As a child, going to the school library and checking out Scary Stories to Tell in the Dark by Alvin Schwartz was a right of passage. The chillingly inventive stories with their terrifying illustrations were a spooky hit among sleepovers and children’s parties.

Now, 39 years after the first book of the trilogy was published, Andre Ovredal has directed, alongside a screenplay from Guillermo Del Toro, a film adaptation of the haunting children’s book series, but the film proves scary for more than just children. 

The film follows a group of children who, on Halloween, break into an old haunted house to show their new friend the scary story and legend of Sarah Bellows (Kathleen Pollard), a woman who told scary stories to children through her wall and then allegedly murdered them. When Stella (Zoe Margaret Colletti) finds Sarah’s book, her group of friends is forced to face the wrath and chaos of Sarah’s scary stories.

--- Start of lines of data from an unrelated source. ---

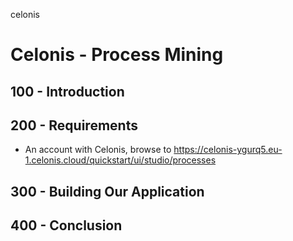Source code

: celonis
# Celonis - Process Mining


## 100 - Introduction

## 200 - Requirements

- An account with Celonis, browse to https://celonis-ygurq5.eu-1.celonis.cloud/quickstart/ui/studio/processes

## 300 - Building Our Application

## 400 - Conclusion
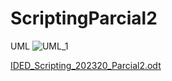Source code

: # ScriptingParcial2





UML
![UML_1](https://github.com/LemurWater/ScriptingParcial2/assets/38868316/31b632b1-50f6-4b1c-aa29-6c7e0a68ee9c)

[IDED_Scripting_202320_Parcial2.odt](https://github.com/LemurWater/ScriptingParcial2/files/12774923/IDED_Scripting_202320_Parcial2.odt)
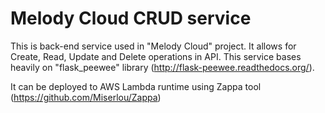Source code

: # Melody Cloud CRUD service

This is back-end service used in "Melody Cloud" project. It allows for Create, Read, Update and Delete operations in API. This service bases heavily on "flask_peewee" library (http://flask-peewee.readthedocs.org/). 

It can be deployed to AWS Lambda runtime using Zappa tool (https://github.com/Miserlou/Zappa)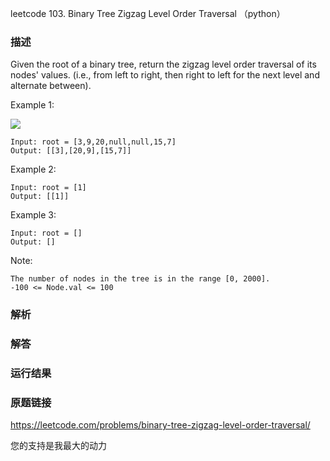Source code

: leetcode 103. Binary Tree Zigzag Level Order Traversal （python）




### 描述

Given the root of a binary tree, return the zigzag level order traversal of its nodes' values. (i.e., from left to right, then right to left for the next level and alternate between).



Example 1:

![](https://assets.leetcode.com/uploads/2021/02/19/tree1.jpg)

	Input: root = [3,9,20,null,null,15,7]
	Output: [[3],[20,9],[15,7]]

	
Example 2:

	Input: root = [1]
	Output: [[1]]



Example 3:

	Input: root = []
	Output: []



Note:

	The number of nodes in the tree is in the range [0, 2000].
	-100 <= Node.val <= 100


### 解析



### 解答



### 运行结果



### 原题链接

https://leetcode.com/problems/binary-tree-zigzag-level-order-traversal/


您的支持是我最大的动力
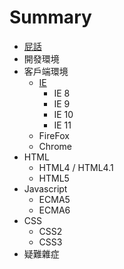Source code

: # Summary

* [屁話](README.md)
* 開發環境
* 客戶端環境
    * [IE](02-客戶端環境/IE/ie-hack.md)
        * IE 8
        * IE 9
        * IE 10
        * IE 11
    * FireFox
    * Chrome
* HTML
    * HTML4 / HTML4.1
    * HTML5
* Javascript
    * ECMA5
    * ECMA6
* CSS
    * CSS2
    * CSS3
* 疑難雜症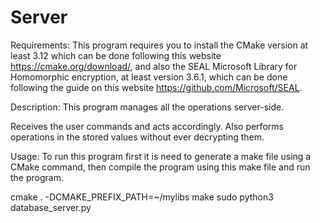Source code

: # Server
Requirements: This program requires you to install the CMake version at least 3.12 which can be done following this website https://cmake.org/download/, and also the SEAL Microsoft Library for Homomorphic encryption, at least version 3.6.1, which can be done following the guide on this website https://github.com/Microsoft/SEAL.

Description: This program manages all the operations server-side.

Receives the user commands and acts accordingly.
Also performs operations in the stored values without ever decrypting them.


Usage: To run this program first it is need to generate a make file using a CMake command, then compile the program using this make file and run the program.

cmake . -DCMAKE_PREFIX_PATH=~/mylibs
make
sudo python3 database_server.py
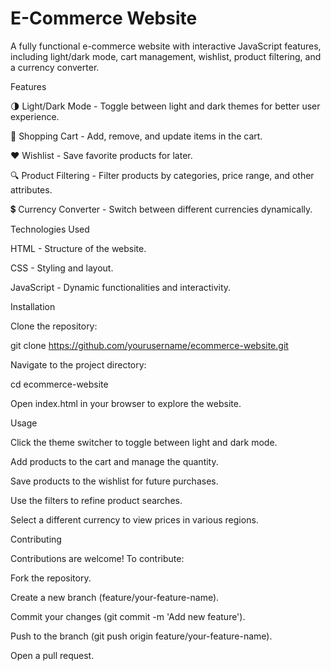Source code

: # E-Commerce Website

A fully functional e-commerce website with interactive JavaScript features, including light/dark mode, cart management, wishlist, product filtering, and a currency converter.

Features

🌗 Light/Dark Mode - Toggle between light and dark themes for better user experience.

🛒 Shopping Cart - Add, remove, and update items in the cart.

❤️ Wishlist - Save favorite products for later.

🔍 Product Filtering - Filter products by categories, price range, and other attributes.

💲 Currency Converter - Switch between different currencies dynamically.

Technologies Used

HTML - Structure of the website.

CSS - Styling and layout.

JavaScript - Dynamic functionalities and interactivity.

Installation

Clone the repository:

git clone https://github.com/yourusername/ecommerce-website.git

Navigate to the project directory:

cd ecommerce-website

Open index.html in your browser to explore the website.

Usage

Click the theme switcher to toggle between light and dark mode.

Add products to the cart and manage the quantity.

Save products to the wishlist for future purchases.

Use the filters to refine product searches.

Select a different currency to view prices in various regions.

Contributing

Contributions are welcome! To contribute:

Fork the repository.

Create a new branch (feature/your-feature-name).

Commit your changes (git commit -m 'Add new feature').

Push to the branch (git push origin feature/your-feature-name).

Open a pull request.
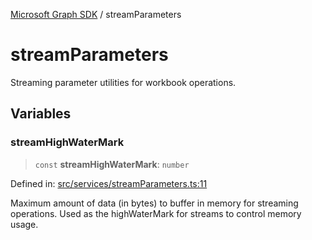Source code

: [Microsoft Graph SDK](README.md) / streamParameters

# streamParameters

Streaming parameter utilities for workbook operations.

## Variables

### streamHighWaterMark

> `const` **streamHighWaterMark**: `number`

Defined in: [src/services/streamParameters.ts:11](https://github.com/Future-Secure-AI/sharepoint-workbook/blob/main/src/services/streamParameters.ts#L11)

Maximum amount of data (in bytes) to buffer in memory for streaming operations.
Used as the highWaterMark for streams to control memory usage.
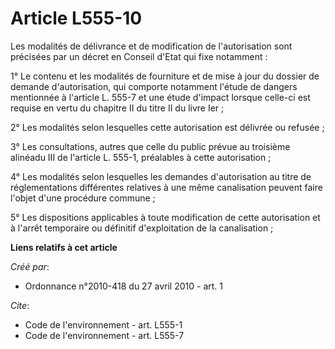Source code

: # Article L555-10

Les modalités de délivrance et de modification de l'autorisation sont précisées par un décret en Conseil d'Etat qui fixe
notamment : 

1° Le contenu et les modalités de fourniture et de mise à jour du dossier de demande d'autorisation, qui comporte notamment
l'étude de dangers mentionnée à l'article L. 555-7 et une étude d'impact lorsque celle-ci est requise en vertu du chapitre II
du titre II du livre Ier ; 

2° Les modalités selon lesquelles cette autorisation est délivrée ou refusée ; 

3° Les consultations, autres que celle du public prévue au troisième alinéadu III de l'article L. 555-1, préalables à cette
autorisation ; 

4° Les modalités selon lesquelles les demandes d'autorisation au titre de réglementations différentes relatives à une même
canalisation peuvent faire l'objet d'une procédure commune ; 

5° Les dispositions applicables à toute modification de cette autorisation et à l'arrêt temporaire ou définitif
d'exploitation de la canalisation ;

**Liens relatifs à cet article**

_Créé par_:

  - Ordonnance n°2010-418  du 27 avril 2010 - art. 1

_Cite_:

  - Code de l'environnement - art. L555-1
  - Code de l'environnement - art. L555-7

For the children who read the stories, seeing the illustrations and the creepy tales brought to life is a childhood nightmare. It’s incredible to watch the drawings that were already prime nightmare fuel come to life in an even more terrifying way. With the expectation of a scary film made for children, the film is a pleasant surprise for the regular horror genre. 

The strength of the film is in the stories. The film does a great job at creating characters that humanize the stories and weave the collection of tales together, which provides a certain depth that the short tales lacked. If there’s any one overarching critique of the film, it’s that they could have leaned even heavier into the stories.

The film has a great, fresh-faced cast of young actors who do a great job with their roles, especially those who are the subjects of the stories, most notably August (Gabriel Rush), Chuck (Austin Zajur) and Ruth (Natalie Ganzhorn). When the characters the audience care about start becoming the subjects of the stories, it becomes a race to figure out how to stop them from happening. 

Scary Stories to Tell in the Dark does a great job of letting the audience —and the characters — figure the horror rules of the film out as it goes on, which explains things clearly without explicitly having to say it. With Tommy’s (Austin Abrams) story being the first, the audience kind of sees it coming and frankly doesn’t care. August, however, is one of the main characters in the friend group, and he’s someone the audience loves. 

Prior to August’s storyline, the audience doesn’t know the rules of the stories or what is going to happen to those involved. They just know it isn’t going to be good. August not only has one of the most tense scenes but lays the groundwork for figuring out the rules of the stories and inspires the other kids to try and stop them from happening. 

The film also features heavy social themes, which is a slightly unexpected aspect of the film. However, with Del Toro penning the script, it’s no surprise there are some large scale issues like the government, racism and the draft, along with smaller scale issues, like corrupt town adults and absent parents. 

Scary Stories to Tell in the Dark is a great introduction to the horror genre for younger people, but it’s not limited to a children’s horror movie, and, with the social issues, tense scenes and captivating stories, it’s a great horror film to watch at any age.